For the original problem above, I get an approximate area of $0.0097413991$ which is about $0.01$ square units.

To solve it using the cross product approach you can use this video here.

Alternatively, if you want to compute the area in an arbitrary dimension, and have computed dot products between all the points, $a$, $b$ and $c$, you can calculate the area in a way which requires no arbitrary choice of point and only requires one square root, unlike the other formulas:

$$\frac{1}{2}\sqrt{2\left(ab\cdot ac+ab\cdot bc+ac\cdot bc-ac\cdot bb-aa\cdot bc-ab\cdot cc\right)+aa\cdot cc+bb\cdot cc+aa\cdot bb-ab^2-ac^2-bc^2}$$

Where $ab\rightarrow dot\left(a,b\right)$

Compute half the distance from a to b, and multiply it by the distance from c to the closest point to c on the ray from a to b.

This is computationally efficient with only one square root calculation required.

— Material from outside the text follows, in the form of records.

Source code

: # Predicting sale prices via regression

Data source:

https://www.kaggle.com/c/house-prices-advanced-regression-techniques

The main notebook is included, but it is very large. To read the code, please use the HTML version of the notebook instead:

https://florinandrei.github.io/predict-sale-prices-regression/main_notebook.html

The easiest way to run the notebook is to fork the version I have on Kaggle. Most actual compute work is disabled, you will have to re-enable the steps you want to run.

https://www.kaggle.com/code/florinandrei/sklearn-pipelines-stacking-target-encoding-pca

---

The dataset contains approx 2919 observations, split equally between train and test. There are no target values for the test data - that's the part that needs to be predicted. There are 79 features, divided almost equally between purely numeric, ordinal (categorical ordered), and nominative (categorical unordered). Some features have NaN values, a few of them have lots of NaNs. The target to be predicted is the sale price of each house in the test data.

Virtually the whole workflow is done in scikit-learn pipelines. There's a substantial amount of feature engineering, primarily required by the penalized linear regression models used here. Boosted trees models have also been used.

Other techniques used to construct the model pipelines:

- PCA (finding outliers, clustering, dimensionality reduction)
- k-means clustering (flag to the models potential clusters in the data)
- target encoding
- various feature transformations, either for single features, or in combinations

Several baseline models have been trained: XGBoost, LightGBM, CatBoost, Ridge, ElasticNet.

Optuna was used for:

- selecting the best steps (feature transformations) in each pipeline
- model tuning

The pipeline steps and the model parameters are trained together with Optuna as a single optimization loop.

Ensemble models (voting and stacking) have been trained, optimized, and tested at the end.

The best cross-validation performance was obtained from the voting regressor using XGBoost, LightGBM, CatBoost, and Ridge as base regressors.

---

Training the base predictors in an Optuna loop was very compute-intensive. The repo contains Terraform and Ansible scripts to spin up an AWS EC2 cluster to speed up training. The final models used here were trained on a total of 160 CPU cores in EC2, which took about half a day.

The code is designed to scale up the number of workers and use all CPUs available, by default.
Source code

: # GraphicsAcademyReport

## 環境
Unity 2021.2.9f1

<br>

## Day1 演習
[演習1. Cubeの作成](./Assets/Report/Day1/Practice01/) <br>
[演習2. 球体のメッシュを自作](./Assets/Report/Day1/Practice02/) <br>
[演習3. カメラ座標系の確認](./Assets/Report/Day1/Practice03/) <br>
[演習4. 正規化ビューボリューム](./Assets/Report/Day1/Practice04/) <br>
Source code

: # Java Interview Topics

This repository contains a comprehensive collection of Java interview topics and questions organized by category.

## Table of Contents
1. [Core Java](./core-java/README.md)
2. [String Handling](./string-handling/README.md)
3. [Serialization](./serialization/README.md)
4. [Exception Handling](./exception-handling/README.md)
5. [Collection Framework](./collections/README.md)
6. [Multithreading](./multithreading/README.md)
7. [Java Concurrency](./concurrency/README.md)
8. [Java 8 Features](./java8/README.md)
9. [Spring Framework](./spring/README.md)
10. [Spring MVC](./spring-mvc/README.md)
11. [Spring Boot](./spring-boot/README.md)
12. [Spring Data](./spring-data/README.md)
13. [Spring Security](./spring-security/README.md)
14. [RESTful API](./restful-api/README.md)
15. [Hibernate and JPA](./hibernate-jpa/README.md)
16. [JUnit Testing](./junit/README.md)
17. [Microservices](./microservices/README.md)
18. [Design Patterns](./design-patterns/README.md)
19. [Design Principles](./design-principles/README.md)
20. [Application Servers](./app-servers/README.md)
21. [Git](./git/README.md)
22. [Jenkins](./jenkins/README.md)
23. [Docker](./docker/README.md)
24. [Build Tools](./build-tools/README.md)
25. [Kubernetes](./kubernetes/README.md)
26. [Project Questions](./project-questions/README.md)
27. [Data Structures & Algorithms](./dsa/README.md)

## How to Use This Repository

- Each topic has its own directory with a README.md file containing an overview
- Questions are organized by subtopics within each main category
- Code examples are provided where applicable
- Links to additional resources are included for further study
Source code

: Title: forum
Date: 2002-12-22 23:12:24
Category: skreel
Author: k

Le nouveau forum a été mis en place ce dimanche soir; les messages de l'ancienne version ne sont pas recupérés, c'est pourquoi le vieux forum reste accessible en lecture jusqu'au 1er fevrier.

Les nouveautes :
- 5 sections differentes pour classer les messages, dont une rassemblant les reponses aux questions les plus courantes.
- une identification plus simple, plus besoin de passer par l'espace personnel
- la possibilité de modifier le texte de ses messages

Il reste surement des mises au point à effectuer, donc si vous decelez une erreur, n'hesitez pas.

The three vertices are: $(x_1,y_1,z_1)$, $(x_2,y_2,z_2)$, $(x_3,y_3,z_3)$

 $Area = \frac 12\sqrt{ ((x_2 \cdot y_1) -(x_3 \cdot y_1) - (x_1 \cdot y_2) + (x_3 \cdot y_2) +( x_1 \cdot y_3) -( x_2 \cdot y_3) ) ^2 + ((x_2 \cdot z_1 )- (x_3 \cdot z_1 )-( x_1 \cdot z_2 ) +( x_3 \cdot z_2 ) +( x_1 \cdot z_3 )-( x_2 \cdot z_3)) ^2 +( (y_2 \cdot z_1 )-( y_3 \cdot z_1 )-( y_1 \cdot z_2 ) +( y_3 \cdot z_2 ) +( y_1 \cdot z_3 )-( y_2 \cdot z_3))^2 }$

If a,b,c are the position vectors, use 1/2abs(a×b+b×c+c×a). Take the magnitude of the area vector to get the solution.